Demand from students for online courses at Open Universities Australia could soon outstrip the supply from current providers.
The OUA, the Australian equivalent of the UK's Open University, is a company owned by seven universities and is the country's fastest growing online higher education service.
It began in 1991 as a television-based learning system, when it was called Open Learning Australia. Over the past 15 years, more than 100,000 students have taken one or more units, many without qualifying for university entry, making the scheme unique in Australian higher education.
In 2004, the programme changed its name and, last year, the federal Government amended its rules to allow students to borrow to cover the cost of courses. Since then, the number taking web-based and distance education units has doubled to more than 20,000 full-time-equivalent students a year.
But the 14 institutions providing the courses are finding it difficult to keep up with demand and the OUA is seeking other universities willing to help.
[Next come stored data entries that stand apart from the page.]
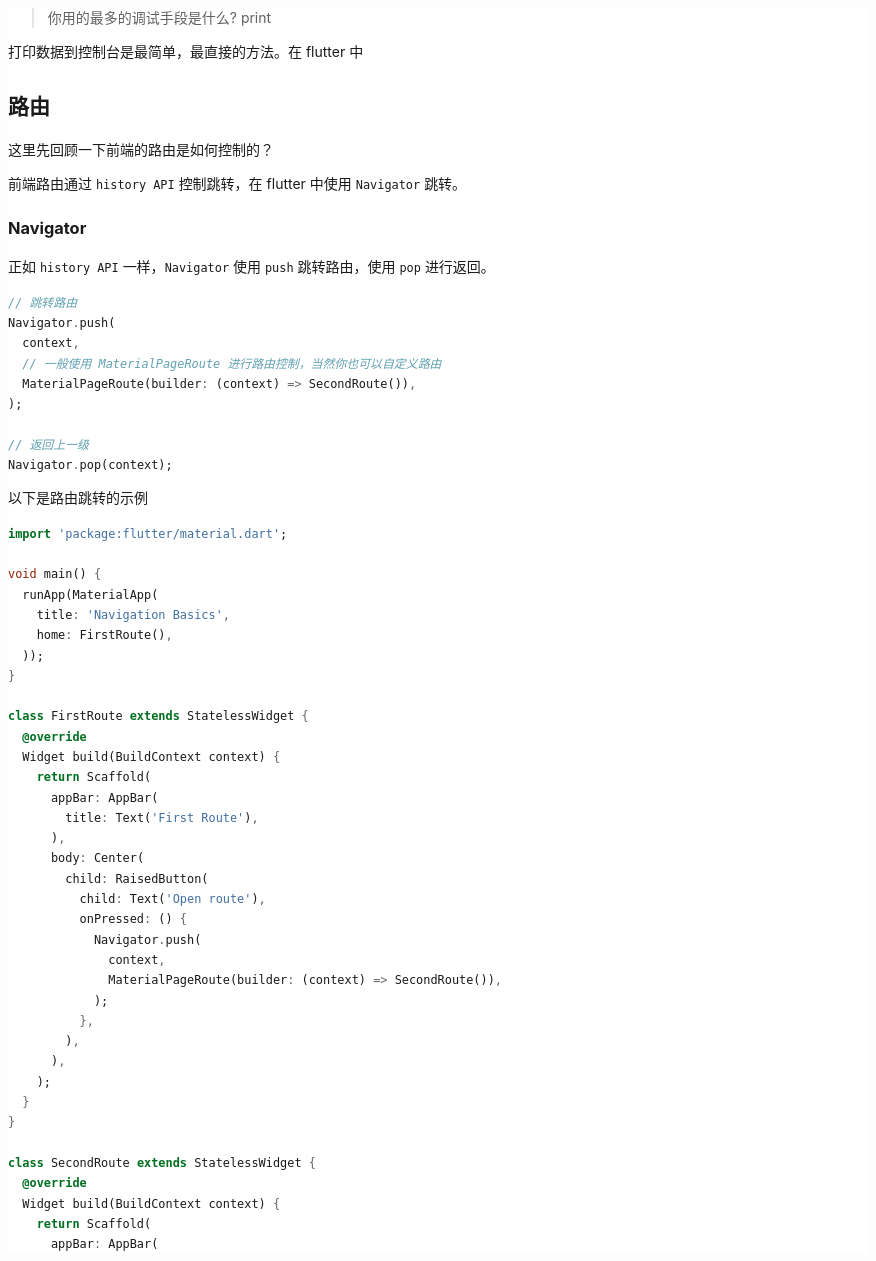 > 你用的最多的调试手段是什么?
> print

打印数据到控制台是最简单，最直接的方法。在 flutter 中

## 路由

这里先回顾一下前端的路由是如何控制的？

前端路由通过 `history API` 控制跳转，在 flutter 中使用 `Navigator` 跳转。

### Navigator

正如 `history API` 一样，`Navigator` 使用 `push` 跳转路由，使用 `pop` 进行返回。

```dart
// 跳转路由
Navigator.push(
  context,
  // 一般使用 MaterialPageRoute 进行路由控制，当然你也可以自定义路由
  MaterialPageRoute(builder: (context) => SecondRoute()),
);

// 返回上一级
Navigator.pop(context);
```

以下是路由跳转的示例

```dart
import 'package:flutter/material.dart';

void main() {
  runApp(MaterialApp(
    title: 'Navigation Basics',
    home: FirstRoute(),
  ));
}

class FirstRoute extends StatelessWidget {
  @override
  Widget build(BuildContext context) {
    return Scaffold(
      appBar: AppBar(
        title: Text('First Route'),
      ),
      body: Center(
        child: RaisedButton(
          child: Text('Open route'),
          onPressed: () {
            Navigator.push(
              context,
              MaterialPageRoute(builder: (context) => SecondRoute()),
            );
          },
        ),
      ),
    );
  }
}

class SecondRoute extends StatelessWidget {
  @override
  Widget build(BuildContext context) {
    return Scaffold(
      appBar: AppBar(
``` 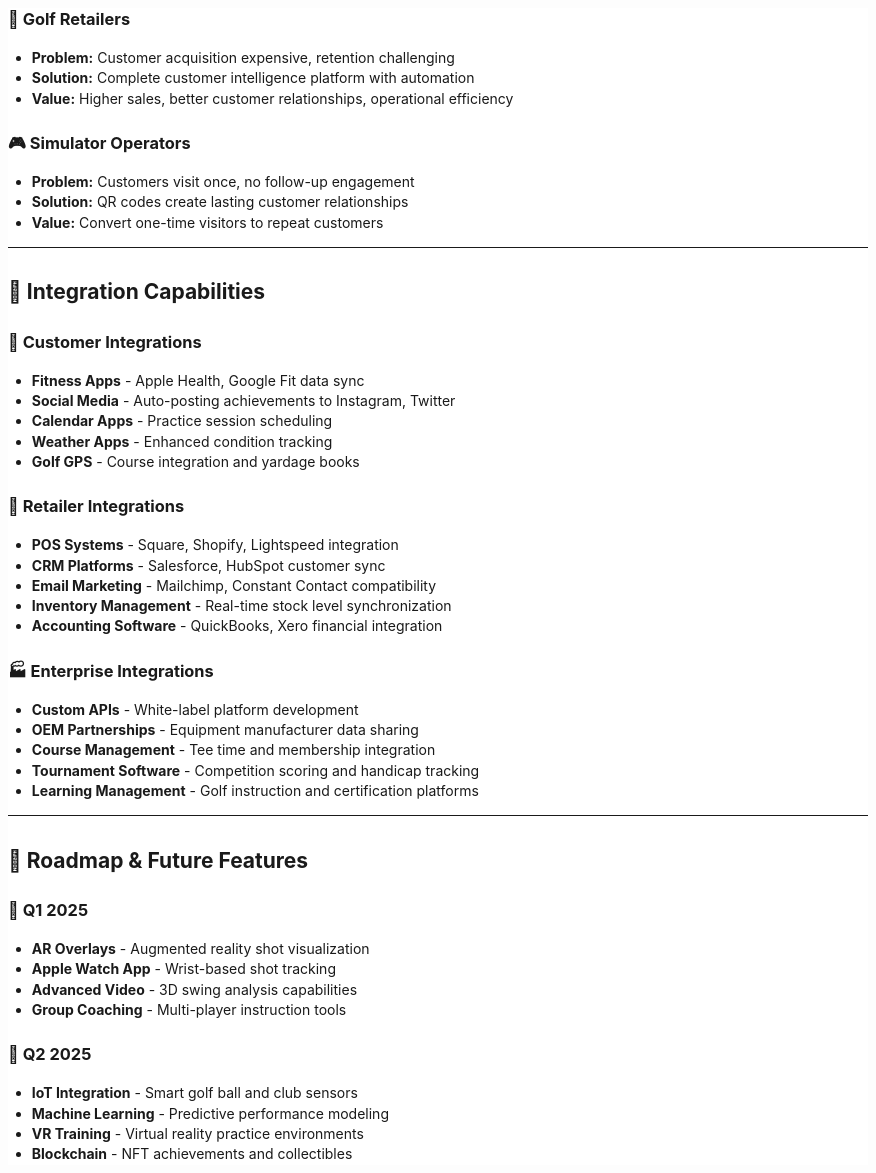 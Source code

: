 ### 🏪 **Golf Retailers**
- **Problem:** Customer acquisition expensive, retention challenging
- **Solution:** Complete customer intelligence platform with automation
- **Value:** Higher sales, better customer relationships, operational efficiency

### 🎮 **Simulator Operators**
- **Problem:** Customers visit once, no follow-up engagement
- **Solution:** QR codes create lasting customer relationships
- **Value:** Convert one-time visitors to repeat customers

---

## 🔄 Integration Capabilities

### 📱 **Customer Integrations**
- **Fitness Apps** - Apple Health, Google Fit data sync
- **Social Media** - Auto-posting achievements to Instagram, Twitter
- **Calendar Apps** - Practice session scheduling
- **Weather Apps** - Enhanced condition tracking
- **Golf GPS** - Course integration and yardage books

### 🏪 **Retailer Integrations**
- **POS Systems** - Square, Shopify, Lightspeed integration
- **CRM Platforms** - Salesforce, HubSpot customer sync
- **Email Marketing** - Mailchimp, Constant Contact compatibility
- **Inventory Management** - Real-time stock level synchronization
- **Accounting Software** - QuickBooks, Xero financial integration

### 🏭 **Enterprise Integrations**
- **Custom APIs** - White-label platform development
- **OEM Partnerships** - Equipment manufacturer data sharing
- **Course Management** - Tee time and membership integration
- **Tournament Software** - Competition scoring and handicap tracking
- **Learning Management** - Golf instruction and certification platforms

---

## 🚀 Roadmap & Future Features

### 📅 **Q1 2025**
- **AR Overlays** - Augmented reality shot visualization
- **Apple Watch App** - Wrist-based shot tracking
- **Advanced Video** - 3D swing analysis capabilities
- **Group Coaching** - Multi-player instruction tools

### 📅 **Q2 2025**
- **IoT Integration** - Smart golf ball and club sensors
- **Machine Learning** - Predictive performance modeling
- **VR Training** - Virtual reality practice environments
- **Blockchain** - NFT achievements and collectibles
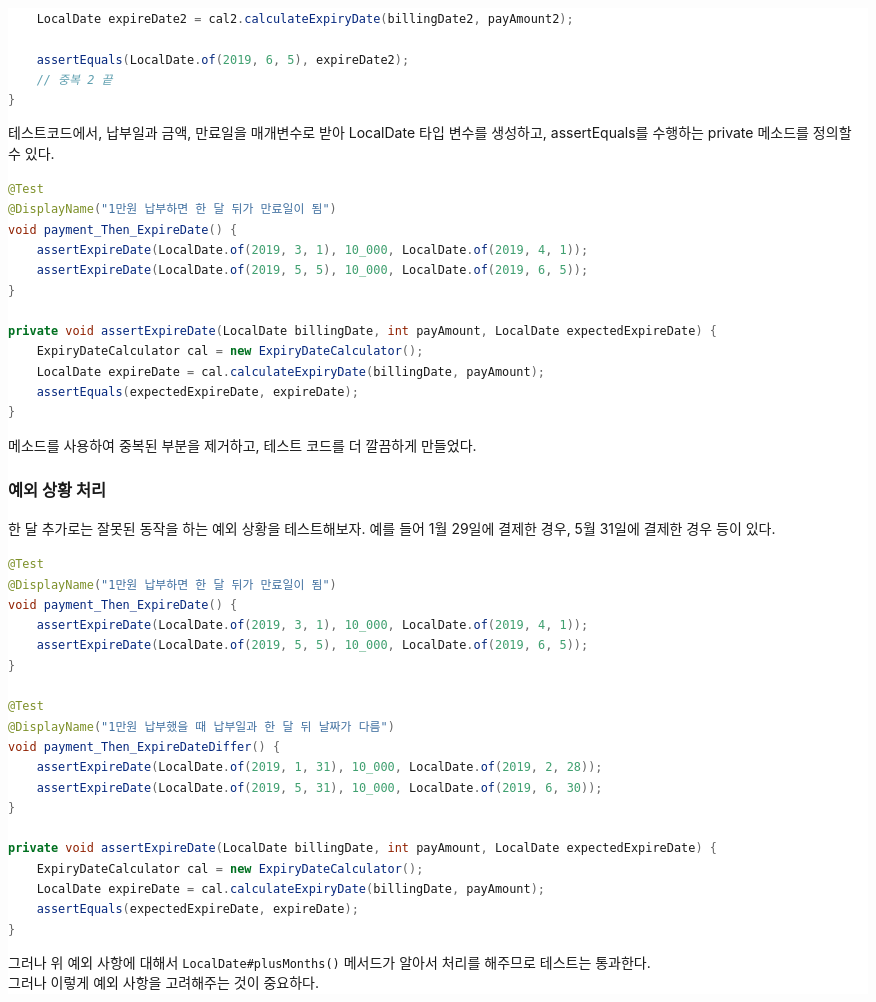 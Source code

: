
 ```java
    LocalDate expireDate2 = cal2.calculateExpiryDate(billingDate2, payAmount2);
    
    assertEquals(LocalDate.of(2019, 6, 5), expireDate2);
    // 중복 2 끝
}
```
테스트코드에서, 납부일과 금액, 만료일을 매개변수로 받아 LocalDate 타입 변수를 생성하고, assertEquals를 수행하는 private 메소드를 정의할 수 있다.

```java
@Test
@DisplayName("1만원 납부하면 한 달 뒤가 만료일이 됨")
void payment_Then_ExpireDate() {
    assertExpireDate(LocalDate.of(2019, 3, 1), 10_000, LocalDate.of(2019, 4, 1));
    assertExpireDate(LocalDate.of(2019, 5, 5), 10_000, LocalDate.of(2019, 6, 5));
}

private void assertExpireDate(LocalDate billingDate, int payAmount, LocalDate expectedExpireDate) {
    ExpiryDateCalculator cal = new ExpiryDateCalculator();
    LocalDate expireDate = cal.calculateExpiryDate(billingDate, payAmount);
    assertEquals(expectedExpireDate, expireDate);
}
```
메소드를 사용하여 중복된 부분을 제거하고, 테스트 코드를 더 깔끔하게 만들었다.

### 예외 상황 처리
한 달 추가로는 잘못된 동작을 하는 예외 상황을 테스트해보자.
예를 들어 1월 29일에 결제한 경우, 5월 31일에 결제한 경우 등이 있다.
```java
@Test
@DisplayName("1만원 납부하면 한 달 뒤가 만료일이 됨")
void payment_Then_ExpireDate() {
    assertExpireDate(LocalDate.of(2019, 3, 1), 10_000, LocalDate.of(2019, 4, 1));
    assertExpireDate(LocalDate.of(2019, 5, 5), 10_000, LocalDate.of(2019, 6, 5));
}

@Test
@DisplayName("1만원 납부했을 때 납부일과 한 달 뒤 날짜가 다름")
void payment_Then_ExpireDateDiffer() {
    assertExpireDate(LocalDate.of(2019, 1, 31), 10_000, LocalDate.of(2019, 2, 28));
    assertExpireDate(LocalDate.of(2019, 5, 31), 10_000, LocalDate.of(2019, 6, 30));
}

private void assertExpireDate(LocalDate billingDate, int payAmount, LocalDate expectedExpireDate) {
    ExpiryDateCalculator cal = new ExpiryDateCalculator();
    LocalDate expireDate = cal.calculateExpiryDate(billingDate, payAmount);
    assertEquals(expectedExpireDate, expireDate);
}
```
그러나 위 예외 사항에 대해서 `LocalDate#plusMonths()` 메서드가 알아서 처리를 해주므로 테스트는 통과한다.
<br>
그러나 이렇게 예외 사항을 고려해주는 것이 중요하다.
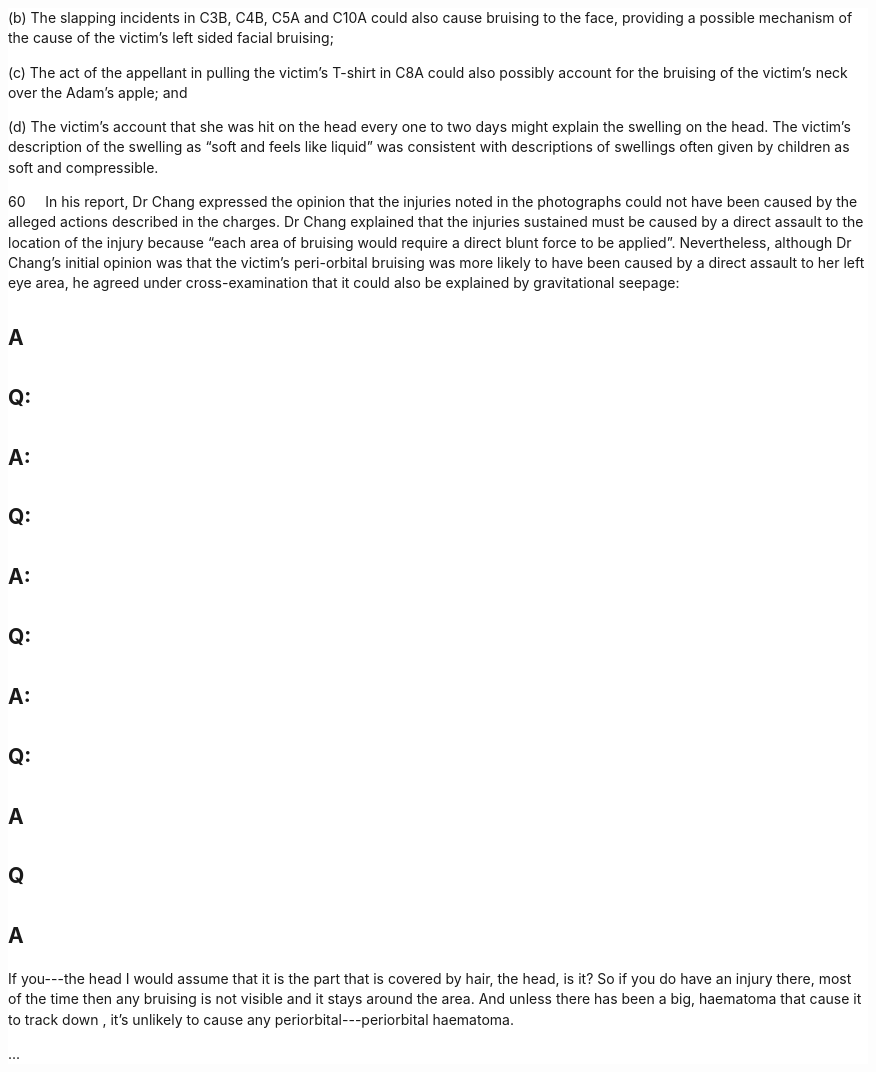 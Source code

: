  (b) The slapping incidents in C3B, C4B, C5A and C10A could also cause bruising to the face, providing a possible mechanism of the cause of the victim’s left sided facial bruising; 

 (c) The act of the appellant in pulling the victim’s T-shirt in C8A could also possibly account for the bruising of the victim’s neck over the Adam’s apple; and 

 (d) The victim’s account that she was hit on the head every one to two days might explain the swelling on the head. The victim’s description of the swelling as “soft and feels like liquid” was consistent with descriptions of swellings often given by children as soft and compressible. 

60     In his report, Dr Chang expressed the opinion that the injuries noted in the photographs could not have been caused by the alleged actions described in the charges. Dr Chang explained that the injuries sustained must be caused by a direct assault to the location of the injury because “each area of bruising would require a direct blunt force to be applied”. Nevertheless, although Dr Chang’s initial opinion was that the victim’s peri-orbital bruising was more likely to have been caused by a direct assault to her left eye area, he agreed under cross-examination that it could also be explained by gravitational seepage: 


## A 

## Q: 

## A: 

## Q: 

## A: 

## Q: 

## A: 

## Q: 

## A 

## Q 

## A 

 If you---the head I would assume that it is the part that is covered by hair, the head, is it? So if you do have an injury there, most of the time then any bruising is not visible and it stays around the area. And unless there has been a big, haematoma that cause it to track down , it’s unlikely to cause any periorbital---periorbital haematoma. 

 ...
"Four or five years ago, our numbers were significantly lower. Universities saw us as marginal," said Stuart Hamilton, OUA chief executive. "Their original notion was not just opening up access to Australians who may have been unable to gain a place at a conventional university but also dealing with their surplus capacity. Now, they don't have that excess."
Mr Hamilton said that in 1999 undergraduate registrations were about 15,000, while this year the figure was 43,000 (20,000 full-time equivalent students). "Providers are now saying they can't take more students, so we have to look for other suppliers and a different way of dealing with constraints," he said. The latter includes providing more cost-effective tutorial support for students, such as online discussion forums.
Mr Hamilton said the Government's decision to give OUA students access to its loan scheme had boosted postgraduate numbers. These doubled last year to nearly 700 and doubled again in 2006. The growth in undergraduate and postgraduate enrolment has had a powerful impact on OUA finances: last year, it had a surplus of A$1.8 million (£700,000) compared with a A$634,000 deficit the previous year.
The company is also investigating if it should tap into the overseas market. Although foreign students comprise 5 per cent of enrolments, Mr Hamilton said the OUA had set up a pilot to market online courses in India, where 200 students were now enrolled.